Top of Data extracts

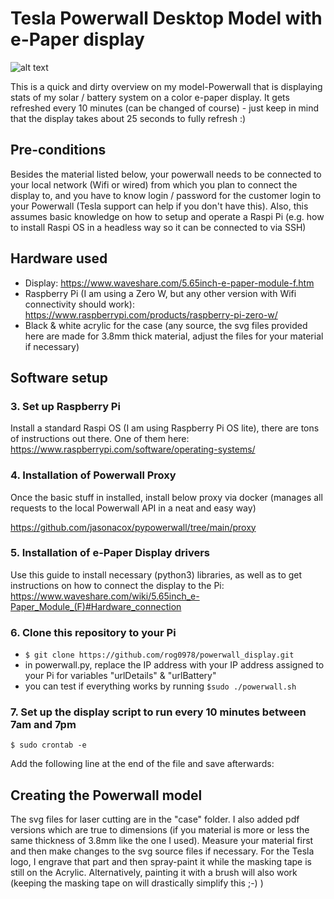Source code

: # Tesla Powerwall Desktop Model with e-Paper display

![alt text](https://github.com/rog0978/powerwall_display/blob/main/display.jpg?raw=true)

This is a quick and dirty overview on my model-Powerwall that is displaying stats of my solar / battery system on a color e-paper display. It gets refreshed every 10 minutes (can be changed of course) - just keep in mind that the display takes about 25 seconds to fully refresh :)

## Pre-conditions

Besides the material listed below, your powerwall needs to be connected to your local network (Wifi or wired) from which you plan to connect the display to, and you have to know login / password for the customer login to your Powerwall (Tesla support can help if you don't have this).
Also, this assumes basic knowledge on how to setup and operate a Raspi Pi (e.g. how to install Raspi OS in a headless way so it can be connected to via SSH)

## Hardware used

* Display: https://www.waveshare.com/5.65inch-e-paper-module-f.htm
* Raspberry Pi (I am using a Zero W, but any other version with Wifi connectivity should work): https://www.raspberrypi.com/products/raspberry-pi-zero-w/
* Black & white acrylic for the case (any source, the svg files provided here are made for 3.8mm thick material, adjust the files for your material if necessary)

## Software setup

### 3. Set up Raspberry Pi

Install a standard Raspi OS (I am using Raspberry Pi OS lite), there are tons of instructions out there. One of them here: https://www.raspberrypi.com/software/operating-systems/

### 4. Installation of Powerwall Proxy

Once the basic stuff in installed, install below proxy via docker (manages all requests to the local Powerwall API in a neat and easy way)

https://github.com/jasonacox/pypowerwall/tree/main/proxy

### 5. Installation of e-Paper Display drivers

Use this guide to install necessary (python3) libraries, as well as to get instructions on how to connect the display to the Pi: https://www.waveshare.com/wiki/5.65inch_e-Paper_Module_(F)#Hardware_connection

### 6. Clone this repository to your Pi

* `$ git clone https://github.com/rog0978/powerwall_display.git`
* in powerwall.py, replace the IP address with your IP address assigned to your Pi for variables "urlDetails" & "urlBattery"
* you can test if everything works by running `$sudo ./powerwall.sh`

### 7. Set up the display script to run every 10 minutes between 7am and 7pm

`$ sudo crontab -e`

Add the following line at the end of the file and save afterwards: 

## Creating the Powerwall model

The svg files for laser cutting are in the "case" folder. I also added pdf versions which are true to dimensions (if you material is more or less the same thickness of 3.8mm like the one I used). Measure your material first and then make changes to the svg source files if necessary.
For the Tesla logo, I engrave that part and then spray-paint it while the masking tape is still on the Acrylic. Alternatively, painting it with a brush will also work (keeping the masking tape on will drastically simplify this ;-) )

Bottom of Data extracts

◆ Exercise details:
Across the entries above, find the lines with the string "files" and copy them.

◆ Reply:
* Black & white acrylic for the case (any source, the svg files provided here are made for 3.8mm thick material, adjust the files for your material if necessary)
The svg files for laser cutting are in the "case" folder. I also added pdf versions which are true to dimensions (if you material is more or less the same thickness of 3.8mm like the one I used). Measure your material first and then make changes to the svg source files if necessary.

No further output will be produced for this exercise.